Stored data
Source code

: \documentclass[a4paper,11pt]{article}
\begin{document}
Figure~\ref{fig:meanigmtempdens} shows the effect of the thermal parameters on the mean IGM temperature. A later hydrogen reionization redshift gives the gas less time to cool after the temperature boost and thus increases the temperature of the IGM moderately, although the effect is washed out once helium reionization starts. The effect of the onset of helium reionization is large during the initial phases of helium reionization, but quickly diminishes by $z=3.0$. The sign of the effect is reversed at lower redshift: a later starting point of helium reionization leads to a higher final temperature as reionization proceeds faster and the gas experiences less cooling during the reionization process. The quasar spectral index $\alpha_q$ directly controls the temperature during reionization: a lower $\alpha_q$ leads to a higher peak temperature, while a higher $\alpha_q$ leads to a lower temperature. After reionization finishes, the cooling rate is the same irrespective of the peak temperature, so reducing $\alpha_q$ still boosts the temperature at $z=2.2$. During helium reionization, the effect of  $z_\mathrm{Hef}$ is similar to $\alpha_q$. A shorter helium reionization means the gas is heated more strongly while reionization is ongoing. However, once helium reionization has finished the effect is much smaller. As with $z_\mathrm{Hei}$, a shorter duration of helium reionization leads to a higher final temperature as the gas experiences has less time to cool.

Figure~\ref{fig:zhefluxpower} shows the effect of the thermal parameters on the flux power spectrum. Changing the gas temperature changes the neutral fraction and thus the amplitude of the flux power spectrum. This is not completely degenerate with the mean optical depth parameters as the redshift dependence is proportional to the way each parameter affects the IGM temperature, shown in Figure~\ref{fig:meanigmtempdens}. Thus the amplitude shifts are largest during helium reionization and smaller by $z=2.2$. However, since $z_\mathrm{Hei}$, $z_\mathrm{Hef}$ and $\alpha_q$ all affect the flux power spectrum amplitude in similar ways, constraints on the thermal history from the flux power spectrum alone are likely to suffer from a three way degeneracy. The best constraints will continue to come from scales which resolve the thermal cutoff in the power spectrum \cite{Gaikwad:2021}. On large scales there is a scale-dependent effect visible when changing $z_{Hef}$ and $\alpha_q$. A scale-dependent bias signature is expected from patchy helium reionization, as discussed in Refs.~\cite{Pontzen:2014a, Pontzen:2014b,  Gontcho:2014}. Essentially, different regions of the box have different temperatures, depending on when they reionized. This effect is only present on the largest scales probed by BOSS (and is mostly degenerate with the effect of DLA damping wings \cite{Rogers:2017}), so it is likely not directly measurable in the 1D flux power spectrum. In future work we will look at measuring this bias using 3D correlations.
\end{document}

**TRY IT:**
Please reproduce all of the records exactly as they stand.

**PROBLEM SOLUTION:**
Source code

: \documentclass[a4paper,11pt]{article}
\begin{document}
Figure~\ref{fig:meanigmtempdens} shows the effect of the thermal parameters on the mean IGM temperature. A later hydrogen reionization redshift gives the gas less time to cool after the temperature boost and thus increases the temperature of the IGM moderately, although the effect is washed out once helium reionization starts. The effect of the onset of helium reionization is large during the initial phases of helium reionization, but quickly diminishes by $z=3.0$. The sign of the effect is reversed at lower redshift: a later starting point of helium reionization leads to a higher final temperature as reionization proceeds faster and the gas experiences less cooling during the reionization process. The quasar spectral index $\alpha_q$ directly controls the temperature during reionization: a lower $\alpha_q$ leads to a higher peak temperature, while a higher $\alpha_q$ leads to a lower temperature. After reionization finishes, the cooling rate is the same irrespective of the peak temperature, so reducing $\alpha_q$ still boosts the temperature at $z=2.2$. During helium reionization, the effect of  $z_\mathrm{Hef}$ is similar to $\alpha_q$. A shorter helium reionization means the gas is heated more strongly while reionization is ongoing. However, once helium reionization has finished the effect is much smaller. As with $z_\mathrm{Hei}$, a shorter duration of helium reionization leads to a higher final temperature as the gas experiences has less time to cool.

Figure~\ref{fig:zhefluxpower} shows the effect of the thermal parameters on the flux power spectrum. Changing the gas temperature changes the neutral fraction and thus the amplitude of the flux power spectrum. This is not completely degenerate with the mean optical depth parameters as the redshift dependence is proportional to the way each parameter affects the IGM temperature, shown in Figure~\ref{fig:meanigmtempdens}. Thus the amplitude shifts are largest during helium reionization and smaller by $z=2.2$. However, since $z_\mathrm{Hei}$, $z_\mathrm{Hef}$ and $\alpha_q$ all affect the flux power spectrum amplitude in similar ways, constraints on the thermal history from the flux power spectrum alone are likely to suffer from a three way degeneracy. The best constraints will continue to come from scales which resolve the thermal cutoff in the power spectrum \cite{Gaikwad:2021}. On large scales there is a scale-dependent effect visible when changing $z_{Hef}$ and $\alpha_q$. A scale-dependent bias signature is expected from patchy helium reionization, as discussed in Refs.~\cite{Pontzen:2014a, Pontzen:2014b,  Gontcho:2014}. Essentially, different regions of the box have different temperatures, depending on when they reionized. This effect is only present on the largest scales probed by BOSS (and is mostly degenerate with the effect of DLA damping wings \cite{Rogers:2017}), so it is likely not directly measurable in the 1D flux power spectrum. In future work we will look at measuring this bias using 3D correlations.
\end{document}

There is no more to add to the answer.